Ia pernah menyatakan, "Jika Anda memiliki satu ons emas selamanya, pada akhirnya Anda tetap hanya memiliki satu ons emas."
Pada 2009, ketika harga emas berada di sekitar US$1.000 per ons, Buffett ditanya prediksinya lima tahun ke depan. Jawabannya terkenal tajam: “It won’t do anything, except look at you.” — dan benar saja, setelah sempat naik ke US$1.800, harga emas jatuh kembali ke US$1.000 pada 2014.
Apakah Buffett Salah? Fakta Pergerakan Emas 2011–2025
Pada 2011, harga emas berada di kisaran US$1.750 per ons. Kini, harganya telah naik menjadi sekitar US$3.350. Meski terlihat meningkat dua kali lipat dalam 14 tahun, tingkat pertumbuhan tahunan majemuk (CAGR) emas hanya sekitar 5%, jauh di bawah pasar saham AS yang tumbuh di atas 14% CAGR pada periode yang sama.
Kinerja ini membuktikan pandangan Buffett bahwa emas kalah menarik dibandingkan aset produktif. Namun, tidak bisa dipungkiri bahwa investor emas saat ini tengah menikmati “momen emas” mereka, terutama sejak 2020, ketika harga naik lebih dari 90% dalam lima tahun terakhir.

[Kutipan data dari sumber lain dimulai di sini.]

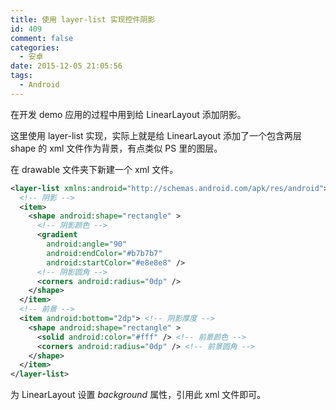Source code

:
 ```yaml
---
title: 使用 layer-list 实现控件阴影
id: 409
comment: false
categories:
  - 安卓
date: 2015-12-05 21:05:56
tags:
  - Android
---
```


在开发 demo 应用的过程中用到给 LinearLayout 添加阴影。

这里使用 layer-list 实现，实际上就是给 LinearLayout 添加了一个包含两层 shape 的 xml 文件作为背景，有点类似 PS 里的图层。
<!--more-->

在 drawable 文件夹下新建一个 xml 文件。

``` xml
<layer-list xmlns:android="http://schemas.android.com/apk/res/android">
  <!-- 阴影 -->
  <item>
    <shape android:shape="rectangle" >
      <!-- 阴影颜色 -->
      <gradient
        android:angle="90"
        android:endColor="#b7b7b7"
        android:startColor="#e8e8e8" />
      <!-- 阴影圆角 -->
      <corners android:radius="0dp" /> 
    </shape>
  </item>
  <!-- 前景 -->
  <item android:bottom="2dp"> <!-- 阴影厚度 -->
    <shape android:shape="rectangle" >
      <solid android:color="#fff" /> <!-- 前景颜色 -->
      <corners android:radius="0dp" /> <!-- 前景圆角 -->
    </shape>
  </item>
</layer-list>
```

为 LinearLayout 设置 _background_ 属性，引用此 xml 文件即可。
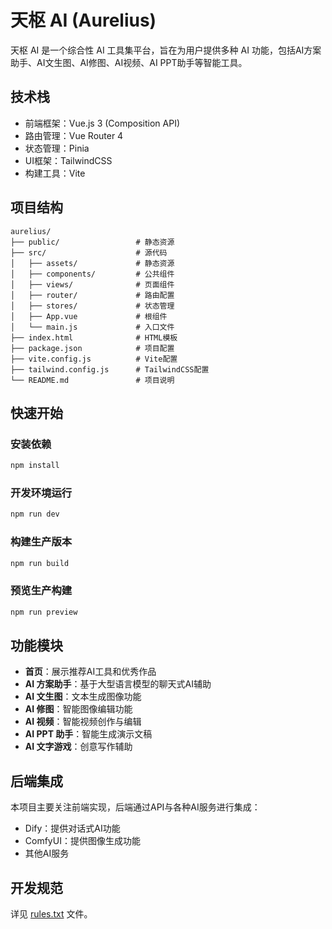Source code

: # 天枢 AI (Aurelius)

天枢 AI 是一个综合性 AI 工具集平台，旨在为用户提供多种 AI 功能，包括AI方案助手、AI文生图、AI修图、AI视频、AI PPT助手等智能工具。

## 技术栈

- 前端框架：Vue.js 3 (Composition API)
- 路由管理：Vue Router 4
- 状态管理：Pinia
- UI框架：TailwindCSS
- 构建工具：Vite

## 项目结构

```
aurelius/
├── public/                 # 静态资源
├── src/                    # 源代码
│   ├── assets/             # 静态资源
│   ├── components/         # 公共组件
│   ├── views/              # 页面组件
│   ├── router/             # 路由配置
│   ├── stores/             # 状态管理
│   ├── App.vue             # 根组件
│   └── main.js             # 入口文件
├── index.html              # HTML模板
├── package.json            # 项目配置
├── vite.config.js          # Vite配置
├── tailwind.config.js      # TailwindCSS配置
└── README.md               # 项目说明
```

## 快速开始

### 安装依赖

```bash
npm install
```

### 开发环境运行

```bash
npm run dev
```

### 构建生产版本

```bash
npm run build
```

### 预览生产构建

```bash
npm run preview
```

## 功能模块

- **首页**：展示推荐AI工具和优秀作品
- **AI 方案助手**：基于大型语言模型的聊天式AI辅助
- **AI 文生图**：文本生成图像功能
- **AI 修图**：智能图像编辑功能
- **AI 视频**：智能视频创作与编辑
- **AI PPT 助手**：智能生成演示文稿
- **AI 文字游戏**：创意写作辅助

## 后端集成

本项目主要关注前端实现，后端通过API与各种AI服务进行集成：

- Dify：提供对话式AI功能
- ComfyUI：提供图像生成功能
- 其他AI服务

## 开发规范

详见 [rules.txt](./rules.txt) 文件。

Baca Juga: Warren Buffett Keluarkan Peringatan Keras kepada Wall Street, Apa Katanya?
Emas dan Faktor “Fear” Menurut Buffett
Buffett berpendapat bahwa kenaikan harga emas sering kali didorong oleh ketakutan — baik ketakutan terhadap inflasi, ketidakstabilan mata uang, maupun ketidakpastian geopolitik.
Menurutnya, orang membeli emas bukan karena emas itu sendiri menghasilkan nilai, tetapi karena keyakinan bahwa semakin banyak orang takut, maka permintaan emas akan meningkat. Fenomena ini menciptakan efek “ikut-ikutan” atau bandwagon di pasar.
Contoh terkini adalah pelemahan dolar AS yang turun sekitar 4% sepanjang 2025. Dengan utang pemerintah AS yang mencapai US$36,93 triliun dan beban bunga yang sudah menembus US$1,02 triliun tahun ini, ditambah penurunan peringkat kredit oleh Moody’s, pasar menjadi lebih cemas. Karena emas diperdagangkan dalam dolar, pelemahan dolar mendorong harga emas naik.